GOAL OF THE EXERCISE
Each line of the listing below must be returned exactly.

PROVIDED DATA
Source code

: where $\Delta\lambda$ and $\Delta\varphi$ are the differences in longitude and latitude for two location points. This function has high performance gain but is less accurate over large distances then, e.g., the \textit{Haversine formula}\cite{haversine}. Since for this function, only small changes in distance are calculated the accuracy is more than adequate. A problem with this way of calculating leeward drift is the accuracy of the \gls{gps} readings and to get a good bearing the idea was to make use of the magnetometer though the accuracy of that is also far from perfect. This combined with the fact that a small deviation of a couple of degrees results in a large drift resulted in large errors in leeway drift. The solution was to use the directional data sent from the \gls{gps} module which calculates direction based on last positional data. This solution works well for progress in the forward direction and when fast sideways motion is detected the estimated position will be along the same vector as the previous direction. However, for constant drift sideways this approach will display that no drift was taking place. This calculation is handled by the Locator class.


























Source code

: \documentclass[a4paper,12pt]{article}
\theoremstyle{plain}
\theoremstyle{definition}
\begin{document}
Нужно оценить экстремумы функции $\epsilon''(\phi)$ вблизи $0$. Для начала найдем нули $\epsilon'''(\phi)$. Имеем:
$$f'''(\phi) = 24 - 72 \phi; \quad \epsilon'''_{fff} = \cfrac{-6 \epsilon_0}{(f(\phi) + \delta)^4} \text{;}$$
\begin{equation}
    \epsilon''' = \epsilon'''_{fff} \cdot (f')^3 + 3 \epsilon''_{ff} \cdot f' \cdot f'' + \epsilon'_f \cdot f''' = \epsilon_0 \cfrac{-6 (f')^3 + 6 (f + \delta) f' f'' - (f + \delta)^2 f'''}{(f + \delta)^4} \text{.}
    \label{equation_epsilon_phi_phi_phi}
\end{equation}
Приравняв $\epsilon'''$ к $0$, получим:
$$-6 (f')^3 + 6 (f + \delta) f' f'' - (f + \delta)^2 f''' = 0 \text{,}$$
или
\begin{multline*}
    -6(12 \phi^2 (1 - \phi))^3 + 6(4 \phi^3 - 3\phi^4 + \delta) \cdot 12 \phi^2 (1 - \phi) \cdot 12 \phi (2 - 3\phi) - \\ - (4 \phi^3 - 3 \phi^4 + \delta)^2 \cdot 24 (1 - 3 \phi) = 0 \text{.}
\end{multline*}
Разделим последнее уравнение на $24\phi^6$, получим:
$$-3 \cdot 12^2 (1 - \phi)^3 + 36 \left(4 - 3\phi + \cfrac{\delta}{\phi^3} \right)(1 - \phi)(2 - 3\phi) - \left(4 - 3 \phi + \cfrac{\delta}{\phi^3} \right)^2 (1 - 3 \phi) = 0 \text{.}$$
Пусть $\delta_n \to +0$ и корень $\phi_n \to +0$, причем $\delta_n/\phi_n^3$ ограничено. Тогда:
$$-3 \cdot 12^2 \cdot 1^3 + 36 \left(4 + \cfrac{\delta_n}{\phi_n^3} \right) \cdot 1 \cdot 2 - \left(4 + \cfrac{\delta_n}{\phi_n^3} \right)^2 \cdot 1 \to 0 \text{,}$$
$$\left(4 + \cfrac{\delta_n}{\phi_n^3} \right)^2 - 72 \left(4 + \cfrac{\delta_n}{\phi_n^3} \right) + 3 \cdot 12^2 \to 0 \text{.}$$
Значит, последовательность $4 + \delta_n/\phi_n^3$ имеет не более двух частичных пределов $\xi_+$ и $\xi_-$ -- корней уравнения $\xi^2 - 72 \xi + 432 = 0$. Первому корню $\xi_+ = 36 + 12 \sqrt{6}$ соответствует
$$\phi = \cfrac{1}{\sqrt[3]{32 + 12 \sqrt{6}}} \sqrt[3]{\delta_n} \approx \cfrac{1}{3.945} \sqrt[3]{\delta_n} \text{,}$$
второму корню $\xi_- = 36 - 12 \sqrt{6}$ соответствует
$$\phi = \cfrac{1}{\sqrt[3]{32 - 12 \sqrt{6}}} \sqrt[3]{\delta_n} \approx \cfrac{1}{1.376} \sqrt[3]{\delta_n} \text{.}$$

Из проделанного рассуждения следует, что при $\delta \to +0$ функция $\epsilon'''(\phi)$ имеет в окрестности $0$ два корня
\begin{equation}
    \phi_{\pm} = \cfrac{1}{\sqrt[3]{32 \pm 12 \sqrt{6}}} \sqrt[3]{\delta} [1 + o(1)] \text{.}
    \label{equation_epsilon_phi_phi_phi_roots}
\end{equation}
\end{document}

RESPONSE AREA
Source code

: where $\Delta\lambda$ and $\Delta\varphi$ are the differences in longitude and latitude for two location points. This function has high performance gain but is less accurate over large distances then, e.g., the \textit{Haversine formula}\cite{haversine}. Since for this function, only small changes in distance are calculated the accuracy is more than adequate. A problem with this way of calculating leeward drift is the accuracy of the \gls{gps} readings and to get a good bearing the idea was to make use of the magnetometer though the accuracy of that is also far from perfect. This combined with the fact that a small deviation of a couple of degrees results in a large drift resulted in large errors in leeway drift. The solution was to use the directional data sent from the \gls{gps} module which calculates direction based on last positional data. This solution works well for progress in the forward direction and when fast sideways motion is detected the estimated position will be along the same vector as the previous direction. However, for constant drift sideways this approach will display that no drift was taking place. This calculation is handled by the Locator class.


























Source code

: \documentclass[a4paper,12pt]{article}
\theoremstyle{plain}
\theoremstyle{definition}
\begin{document}
Нужно оценить экстремумы функции $\epsilon''(\phi)$ вблизи $0$. Для начала найдем нули $\epsilon'''(\phi)$. Имеем:
$$f'''(\phi) = 24 - 72 \phi; \quad \epsilon'''_{fff} = \cfrac{-6 \epsilon_0}{(f(\phi) + \delta)^4} \text{;}$$
\begin{equation}
    \epsilon''' = \epsilon'''_{fff} \cdot (f')^3 + 3 \epsilon''_{ff} \cdot f' \cdot f'' + \epsilon'_f \cdot f''' = \epsilon_0 \cfrac{-6 (f')^3 + 6 (f + \delta) f' f'' - (f + \delta)^2 f'''}{(f + \delta)^4} \text{.}
    \label{equation_epsilon_phi_phi_phi}
\end{equation}
Приравняв $\epsilon'''$ к $0$, получим:
$$-6 (f')^3 + 6 (f + \delta) f' f'' - (f + \delta)^2 f''' = 0 \text{,}$$
или
\begin{multline*}
    -6(12 \phi^2 (1 - \phi))^3 + 6(4 \phi^3 - 3\phi^4 + \delta) \cdot 12 \phi^2 (1 - \phi) \cdot 12 \phi (2 - 3\phi) - \\ - (4 \phi^3 - 3 \phi^4 + \delta)^2 \cdot 24 (1 - 3 \phi) = 0 \text{.}
\end{multline*}
Разделим последнее уравнение на $24\phi^6$, получим:
$$-3 \cdot 12^2 (1 - \phi)^3 + 36 \left(4 - 3\phi + \cfrac{\delta}{\phi^3} \right)(1 - \phi)(2 - 3\phi) - \left(4 - 3 \phi + \cfrac{\delta}{\phi^3} \right)^2 (1 - 3 \phi) = 0 \text{.}$$
Пусть $\delta_n \to +0$ и корень $\phi_n \to +0$, причем $\delta_n/\phi_n^3$ ограничено. Тогда:
$$-3 \cdot 12^2 \cdot 1^3 + 36 \left(4 + \cfrac{\delta_n}{\phi_n^3} \right) \cdot 1 \cdot 2 - \left(4 + \cfrac{\delta_n}{\phi_n^3} \right)^2 \cdot 1 \to 0 \text{,}$$
$$\left(4 + \cfrac{\delta_n}{\phi_n^3} \right)^2 - 72 \left(4 + \cfrac{\delta_n}{\phi_n^3} \right) + 3 \cdot 12^2 \to 0 \text{.}$$
Значит, последовательность $4 + \delta_n/\phi_n^3$ имеет не более двух частичных пределов $\xi_+$ и $\xi_-$ -- корней уравнения $\xi^2 - 72 \xi + 432 = 0$. Первому корню $\xi_+ = 36 + 12 \sqrt{6}$ соответствует
$$\phi = \cfrac{1}{\sqrt[3]{32 + 12 \sqrt{6}}} \sqrt[3]{\delta_n} \approx \cfrac{1}{3.945} \sqrt[3]{\delta_n} \text{,}$$
второму корню $\xi_- = 36 - 12 \sqrt{6}$ соответствует
$$\phi = \cfrac{1}{\sqrt[3]{32 - 12 \sqrt{6}}} \sqrt[3]{\delta_n} \approx \cfrac{1}{1.376} \sqrt[3]{\delta_n} \text{.}$$

Из проделанного рассуждения следует, что при $\delta \to +0$ функция $\epsilon'''(\phi)$ имеет в окрестности $0$ два корня
\begin{equation}
    \phi_{\pm} = \cfrac{1}{\sqrt[3]{32 \pm 12 \sqrt{6}}} \sqrt[3]{\delta} [1 + o(1)] \text{.}
    \label{equation_epsilon_phi_phi_phi_roots}
\end{equation}
\end{document}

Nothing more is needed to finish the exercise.